# Sounds of the Seasons - Oct 15



## Spats (Sep 21, 2006)

For those of you that have Cable or Satellite providers that carry the Music Choice line of musical stations for your television, the "Sounds of the Seasons" channel begins playing Halloween music 24 hours a day on Oct 15 through the 31st this year.

Just a heads up.


----------



## EvilMel (Dec 6, 2007)

Thanks a ton. I was searching through the channels yesterday.


----------



## Dr.Ghoul (Sep 6, 2009)

Thanks for the heads up. I was just checking if they had it the other day, so I'm happy to hear that they will later this week.


----------



## lancekik (Sep 29, 2006)

Darn ,, no longer on Direct TV


----------



## hannibal (Oct 19, 2008)

Do you know what channel it is on for Diretv?


----------



## Calloween (Mar 8, 2009)

comcast has it yay! I may just run sum speaker wire from the home theater to the porch so i dont need to buy any cd's.


----------



## Crazytrain83 (Oct 1, 2009)

Been listening all day as I make my "Petrified Cow" (Beef Jerky).

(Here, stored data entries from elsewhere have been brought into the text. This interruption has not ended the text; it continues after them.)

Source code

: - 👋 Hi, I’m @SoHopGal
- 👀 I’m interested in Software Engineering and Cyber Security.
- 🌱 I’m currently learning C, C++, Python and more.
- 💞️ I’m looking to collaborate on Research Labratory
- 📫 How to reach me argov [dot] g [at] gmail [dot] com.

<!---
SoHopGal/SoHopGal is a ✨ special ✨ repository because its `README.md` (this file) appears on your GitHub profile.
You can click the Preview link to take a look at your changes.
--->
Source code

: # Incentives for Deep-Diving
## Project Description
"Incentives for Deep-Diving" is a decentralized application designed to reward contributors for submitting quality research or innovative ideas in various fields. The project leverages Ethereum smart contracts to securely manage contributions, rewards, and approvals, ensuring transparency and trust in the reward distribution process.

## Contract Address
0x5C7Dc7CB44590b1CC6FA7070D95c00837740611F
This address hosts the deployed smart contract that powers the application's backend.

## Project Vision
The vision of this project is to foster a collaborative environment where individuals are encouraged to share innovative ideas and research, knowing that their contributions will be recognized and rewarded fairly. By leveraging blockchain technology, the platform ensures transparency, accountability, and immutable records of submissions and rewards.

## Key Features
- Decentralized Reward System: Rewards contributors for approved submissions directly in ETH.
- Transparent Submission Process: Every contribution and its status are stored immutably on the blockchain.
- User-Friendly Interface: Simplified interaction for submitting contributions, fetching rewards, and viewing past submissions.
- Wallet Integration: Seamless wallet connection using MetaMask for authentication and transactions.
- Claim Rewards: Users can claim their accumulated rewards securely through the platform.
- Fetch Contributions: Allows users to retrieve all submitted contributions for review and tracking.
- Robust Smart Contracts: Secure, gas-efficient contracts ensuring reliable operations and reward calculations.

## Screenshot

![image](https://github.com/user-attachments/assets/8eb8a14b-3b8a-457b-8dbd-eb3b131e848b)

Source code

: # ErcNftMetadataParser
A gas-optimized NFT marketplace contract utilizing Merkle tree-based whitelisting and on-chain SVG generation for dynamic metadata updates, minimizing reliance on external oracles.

It really gets you in the mood. I just wish it had a "skip" button. Some of the things they play are just dumb. But I suppose someone probably like it.


----------



## gravedigger greg (Oct 25, 2006)

dont see on ATT UVerse. can get on my Sprint Cellphone at 5 bucks a month


----------



## Comfortkittie (Oct 15, 2009)

I don't get that either. I'm on a cable co-op so we aren't allowed to have any major cable companies that carry that. They don't even have on demand. It sucks being in the sticks!


----------



## raistlin_majere (Oct 17, 2009)

Thanks for the tip. I am looking for it now!!


----------